I recall my former sports editor telling me about a zealous steward, or as he put it, “a posh tw*t in a blazer”, guarding one of the Centre Court entrances.
He harangued a woman, who spoke little English and who was making her first visit to Wimbledon, after she mistakenly got up to leave after the first game of a set (spectators must wait until after the third game) and threatened to deprive the by now tearful tourist of her ticket.
Only the intervention of several outraged journalists who witnessed the incident meant she could return to her seat.
The All England is a private club dating back to 1877 and numbers royalty among its current members, so perhaps it is to be expected that it is mustard keen on upholding the British tradition of telling people what they can and cannot do, preferably while they are wearing a club tie in green and purple.
The All England Club also has a long association with the military; you will see more people in uniform at Wimbledon than at Trooping the Colour, including doorkeepers from the Armed Forces, a phalanx of temporary G4S security staff (actually often poorly paid students looking uncomfortable in ill-fitting suits) and the “blazerati” – made up of members of the club and strict adherents to its rules and regs.
The list of new no-nos this year (and, one hopes, just for the Covid-affected 2021 Championships) is long: it includes no queue and, therefore, no overnight camping for keen fans who in normal times would be able to buy tickets on the day, no public access to the practice courts, and no players’ autographs after a match.
As well as social distancing and new one-way systems around the ground, rules for entry will also be strictly applied. Double-jabbed? You will have to prove it by registering with the NHS app and bring identity. Over 11 but haven’t had the vaccine? You must register a negative lateral flow test on the NHS app within 48 hours of attending.

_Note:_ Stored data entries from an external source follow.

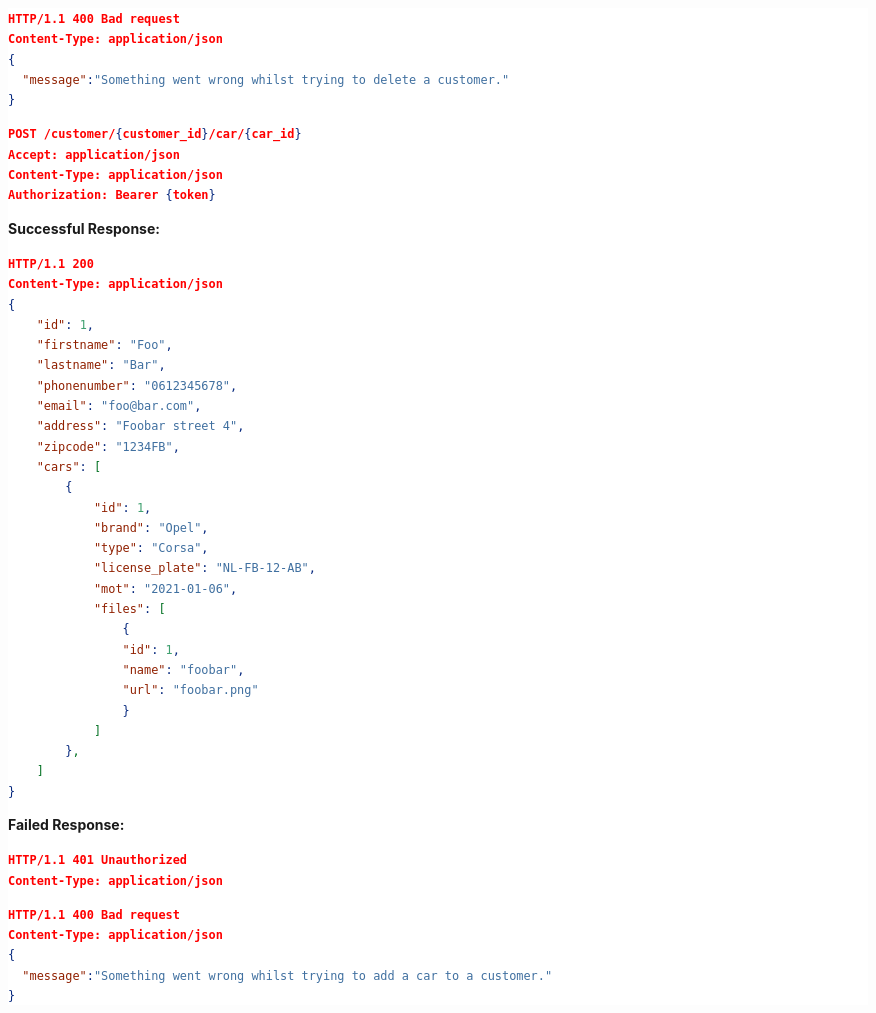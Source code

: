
 ```json
``` 

```json
HTTP/1.1 400 Bad request
Content-Type: application/json
{
  "message":"Something went wrong whilst trying to delete a customer."
}
``` 

```json
POST /customer/{customer_id}/car/{car_id}
Accept: application/json
Content-Type: application/json
Authorization: Bearer {token}
```
**Successful Response:**
```json
HTTP/1.1 200
Content-Type: application/json
{
    "id": 1,
    "firstname": "Foo",
    "lastname": "Bar",
    "phonenumber": "0612345678",
    "email": "foo@bar.com",
    "address": "Foobar street 4",
    "zipcode": "1234FB",
    "cars": [
        {
            "id": 1,
            "brand": "Opel",
            "type": "Corsa",
            "license_plate": "NL-FB-12-AB",
            "mot": "2021-01-06",
            "files": [
                {
                "id": 1,
                "name": "foobar",
                "url": "foobar.png"
                }
            ]
        },
    ]
}
```
**Failed Response:**
```json
HTTP/1.1 401 Unauthorized
Content-Type: application/json
``` 

```json
HTTP/1.1 400 Bad request
Content-Type: application/json
{
  "message":"Something went wrong whilst trying to add a car to a customer."
}
``` 
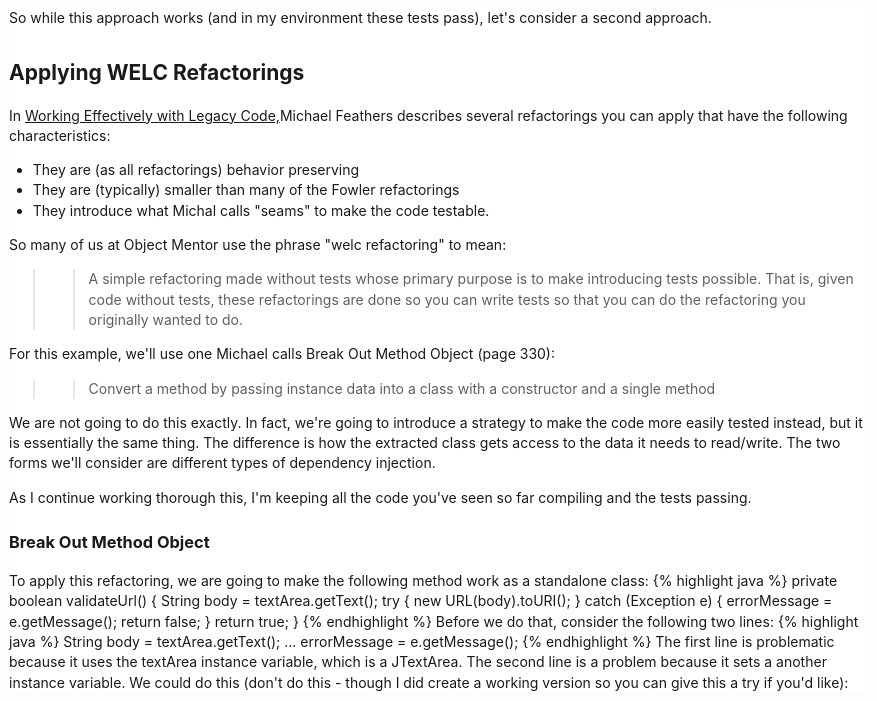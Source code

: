 So while this approach works (and in my environment these tests pass), let's consider a second approach.

## Applying WELC Refactorings
In [Working Effectively with Legacy Code,](http://www.amazon.com/Working-Effectively-Legacy-Michael-Feathers/dp/0131177052)Michael Feathers describes several refactorings you can apply that have the following characteristics:
* They are (as all refactorings) behavior preserving
* They are (typically) smaller than many of the Fowler refactorings
* They introduce what Michal calls "seams" to make the code testable.

So many of us at Object Mentor use the phrase "welc refactoring" to mean:
>> A simple refactoring made without tests whose primary purpose is to make introducing tests possible.
That is, given code without tests, these refactorings are done so you can write tests so that you can do the refactoring you originally wanted to do.

For this example, we'll use one Michael calls Break Out Method Object (page 330):
>> Convert a method by passing instance data into a class with a constructor and a single method

We are not going to do this exactly. In fact, we're going to introduce a strategy to make the code more easily tested instead, but it is essentially the same thing. The difference is how the extracted class gets access to the data it needs to read/write. The two forms we'll consider are different types of dependency injection.

As I continue working thorough this, I'm keeping all the code you've seen so far compiling and the tests passing.

### Break Out Method Object
To apply this refactoring, we are going to make the following method work as a standalone class:
{% highlight java %}
  private boolean validateUrl() {
    String body = textArea.getText();
    try {
      new URL(body).toURI();
    } catch (Exception e) {
      errorMessage = e.getMessage();
      return false;
    }
    return true;
  }
{% endhighlight %}
Before we do that, consider the following two lines:
{% highlight java %}
    String body = textArea.getText();
    ...
      errorMessage = e.getMessage();
{% endhighlight %}
The first line is problematic because it uses the textArea instance variable, which is a JTextArea. The second line is a problem because it sets a another instance variable. We could do this (don't do this - though I did create a working version so you can give this a try if you'd like):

But some good news: at least Henman Hill, another Wimbledon staple, can have fans sitting on it watching the action on the big screen – although their numbers will be reduced. There will be a maximum daily crowd of 21,000, 50 per cent of normal – although the numbers on Centre Court will rise to 100 per cent for the final weekend under the ERP as the UK moves out of pandemic restrictions.
The vast majority of fans follow Wimbledon on television and this year they will notice some differences. Sue Barker and other presenters will be socially distanced from their guests in the studio, while player interviews will be restricted. And for much of the championships the stands will look sadly deplete. But them’s the rules.